It should be immediately obvious that this was a game with two objectives. The one was self-assertion by convicting the other person of having said a Bad Word (Wash out your mouth with soap and water!), a form of pure one-upmanship that has always been with us and that is never going away. We might call it Critical Mothering. The other deserves more attention: its aim is to render impossible any mention of a well-known but unpopular kind of behaviour, whatever the gender of the perpetrator. Next comes the cui bono? – who benefits from this? Anyone who wishes to be bitchy, of course. Or, if female, catty. Until we develop some other word, universally understood, to denote vicious put-downs badly disguised as sympathy (or however else you might define being a “bitch”), we have ourselves a Bitch’s Charter.

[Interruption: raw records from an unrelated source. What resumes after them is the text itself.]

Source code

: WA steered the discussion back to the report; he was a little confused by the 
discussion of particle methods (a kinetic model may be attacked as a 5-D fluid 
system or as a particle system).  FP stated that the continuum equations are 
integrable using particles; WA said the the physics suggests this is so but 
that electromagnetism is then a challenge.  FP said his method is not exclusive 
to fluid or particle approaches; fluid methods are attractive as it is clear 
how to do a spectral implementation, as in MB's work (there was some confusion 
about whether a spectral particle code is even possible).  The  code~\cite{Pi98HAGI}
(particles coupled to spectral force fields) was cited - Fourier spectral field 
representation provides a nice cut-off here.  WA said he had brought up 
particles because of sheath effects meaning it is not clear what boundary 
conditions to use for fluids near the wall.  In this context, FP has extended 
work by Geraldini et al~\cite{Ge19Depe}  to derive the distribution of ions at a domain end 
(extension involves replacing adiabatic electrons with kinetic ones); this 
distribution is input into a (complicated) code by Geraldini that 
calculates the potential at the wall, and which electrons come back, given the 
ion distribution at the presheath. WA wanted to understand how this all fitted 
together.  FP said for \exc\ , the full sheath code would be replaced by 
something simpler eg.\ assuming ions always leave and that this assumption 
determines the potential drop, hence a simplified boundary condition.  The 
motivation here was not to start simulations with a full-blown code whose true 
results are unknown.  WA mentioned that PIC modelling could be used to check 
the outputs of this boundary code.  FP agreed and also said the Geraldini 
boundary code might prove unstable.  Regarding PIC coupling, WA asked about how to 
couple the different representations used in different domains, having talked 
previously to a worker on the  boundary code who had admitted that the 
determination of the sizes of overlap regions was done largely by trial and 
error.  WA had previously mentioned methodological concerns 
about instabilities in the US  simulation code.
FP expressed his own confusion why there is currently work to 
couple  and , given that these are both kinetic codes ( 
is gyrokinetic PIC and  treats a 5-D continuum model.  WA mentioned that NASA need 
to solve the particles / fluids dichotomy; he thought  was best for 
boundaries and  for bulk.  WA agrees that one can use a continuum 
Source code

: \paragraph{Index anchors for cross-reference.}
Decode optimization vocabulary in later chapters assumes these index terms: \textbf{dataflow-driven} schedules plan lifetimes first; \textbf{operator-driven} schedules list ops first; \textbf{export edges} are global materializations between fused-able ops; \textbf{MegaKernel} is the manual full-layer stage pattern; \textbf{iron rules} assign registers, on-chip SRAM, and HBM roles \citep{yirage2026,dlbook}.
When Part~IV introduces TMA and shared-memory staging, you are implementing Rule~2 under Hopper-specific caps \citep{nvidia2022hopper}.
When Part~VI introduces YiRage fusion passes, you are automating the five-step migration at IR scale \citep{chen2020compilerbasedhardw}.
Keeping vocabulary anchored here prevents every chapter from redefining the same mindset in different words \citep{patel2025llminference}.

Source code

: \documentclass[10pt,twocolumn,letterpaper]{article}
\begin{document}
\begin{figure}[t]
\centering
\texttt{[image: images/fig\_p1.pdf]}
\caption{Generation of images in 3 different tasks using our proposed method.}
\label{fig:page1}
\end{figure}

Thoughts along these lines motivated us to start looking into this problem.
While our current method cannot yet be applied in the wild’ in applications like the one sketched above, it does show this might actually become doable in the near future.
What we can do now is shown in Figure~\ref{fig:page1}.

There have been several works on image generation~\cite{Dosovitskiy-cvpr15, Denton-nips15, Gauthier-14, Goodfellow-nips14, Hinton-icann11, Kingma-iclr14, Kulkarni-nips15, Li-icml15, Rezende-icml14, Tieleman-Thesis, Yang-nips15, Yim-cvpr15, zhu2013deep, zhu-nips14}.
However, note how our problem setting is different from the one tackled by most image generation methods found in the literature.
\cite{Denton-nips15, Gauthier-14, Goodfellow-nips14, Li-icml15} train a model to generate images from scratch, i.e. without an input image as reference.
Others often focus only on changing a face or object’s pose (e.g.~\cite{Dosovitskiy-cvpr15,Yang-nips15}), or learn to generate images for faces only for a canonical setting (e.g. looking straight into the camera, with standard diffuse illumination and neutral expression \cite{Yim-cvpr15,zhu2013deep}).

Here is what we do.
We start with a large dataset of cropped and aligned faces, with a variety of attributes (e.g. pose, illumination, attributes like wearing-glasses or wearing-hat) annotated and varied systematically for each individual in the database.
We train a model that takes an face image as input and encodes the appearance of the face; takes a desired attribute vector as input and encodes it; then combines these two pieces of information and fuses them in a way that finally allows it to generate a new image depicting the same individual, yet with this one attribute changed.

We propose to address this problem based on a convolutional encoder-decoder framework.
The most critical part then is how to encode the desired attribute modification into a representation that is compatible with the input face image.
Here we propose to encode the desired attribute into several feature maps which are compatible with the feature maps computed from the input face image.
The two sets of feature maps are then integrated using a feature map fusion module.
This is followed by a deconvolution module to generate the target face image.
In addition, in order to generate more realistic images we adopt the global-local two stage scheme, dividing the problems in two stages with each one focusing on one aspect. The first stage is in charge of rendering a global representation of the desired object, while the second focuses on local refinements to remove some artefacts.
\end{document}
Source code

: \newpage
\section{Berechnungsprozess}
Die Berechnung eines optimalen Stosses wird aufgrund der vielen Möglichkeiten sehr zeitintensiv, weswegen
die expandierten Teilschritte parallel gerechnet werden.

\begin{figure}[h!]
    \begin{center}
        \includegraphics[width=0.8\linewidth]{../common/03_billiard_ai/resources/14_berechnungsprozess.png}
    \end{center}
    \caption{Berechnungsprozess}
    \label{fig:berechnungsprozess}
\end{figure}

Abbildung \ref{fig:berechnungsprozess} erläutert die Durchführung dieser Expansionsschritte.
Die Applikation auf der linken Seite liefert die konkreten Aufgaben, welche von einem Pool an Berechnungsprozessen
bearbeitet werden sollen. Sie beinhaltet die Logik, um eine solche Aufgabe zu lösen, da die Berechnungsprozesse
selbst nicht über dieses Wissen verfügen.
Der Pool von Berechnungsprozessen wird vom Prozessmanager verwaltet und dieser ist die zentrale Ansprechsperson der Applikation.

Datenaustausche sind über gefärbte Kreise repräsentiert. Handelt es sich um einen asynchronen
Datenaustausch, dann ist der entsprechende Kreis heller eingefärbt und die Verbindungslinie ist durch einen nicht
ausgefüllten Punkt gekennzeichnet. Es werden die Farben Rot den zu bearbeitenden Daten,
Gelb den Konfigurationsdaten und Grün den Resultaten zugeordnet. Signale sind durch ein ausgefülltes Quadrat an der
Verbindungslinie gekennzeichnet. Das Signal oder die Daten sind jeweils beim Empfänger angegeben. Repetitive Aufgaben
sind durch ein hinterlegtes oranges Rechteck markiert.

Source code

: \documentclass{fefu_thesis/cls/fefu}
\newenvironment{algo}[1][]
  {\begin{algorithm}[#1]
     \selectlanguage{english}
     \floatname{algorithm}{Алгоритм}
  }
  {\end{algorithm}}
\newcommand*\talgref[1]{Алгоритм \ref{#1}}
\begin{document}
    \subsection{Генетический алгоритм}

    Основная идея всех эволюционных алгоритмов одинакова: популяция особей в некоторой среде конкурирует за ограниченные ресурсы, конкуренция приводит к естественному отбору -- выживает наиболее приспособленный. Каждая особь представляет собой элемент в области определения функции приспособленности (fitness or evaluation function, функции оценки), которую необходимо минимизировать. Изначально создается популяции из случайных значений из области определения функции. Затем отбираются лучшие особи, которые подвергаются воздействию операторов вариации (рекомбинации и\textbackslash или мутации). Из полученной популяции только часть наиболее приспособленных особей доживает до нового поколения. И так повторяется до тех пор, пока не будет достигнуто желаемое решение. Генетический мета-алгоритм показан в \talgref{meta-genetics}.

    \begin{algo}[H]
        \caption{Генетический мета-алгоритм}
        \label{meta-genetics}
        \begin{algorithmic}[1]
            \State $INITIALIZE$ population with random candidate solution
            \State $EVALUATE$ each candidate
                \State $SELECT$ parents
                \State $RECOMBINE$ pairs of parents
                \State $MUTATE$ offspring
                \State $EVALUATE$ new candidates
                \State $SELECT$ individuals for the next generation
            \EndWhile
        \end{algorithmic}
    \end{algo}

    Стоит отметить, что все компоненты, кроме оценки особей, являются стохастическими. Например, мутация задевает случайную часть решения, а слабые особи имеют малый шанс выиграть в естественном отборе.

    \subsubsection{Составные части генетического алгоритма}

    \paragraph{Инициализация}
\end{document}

It is a common myth that the medieval ducking stool was used only against praiseworthily assertive women, but in fact malicious gossips of either sex could be thus punished. The result is to make it harder to talk about malicious gossip, an immensely destructive force both in villages and on the Internet. It is equally misguided to imagine that only women can be “scolds”; husbands can be scolds to their wives and fathers to their children. Precisely the same applies to “nagging”. The crux is when occasional scolding turns into compulsive behaviour, and when a calm rebuke for not taking out the trash or whatever turns into a tirade built around “You always” and “You never”, which psychologists tell us is deeply toxic. We may thus imagine the medieval “scold’s bridle” with its tongue-depresser as the last resort of a community containing a member who just would not shut the hell up. There is no reason why such a person should necessarily be female, but if the bridle fits, wear it.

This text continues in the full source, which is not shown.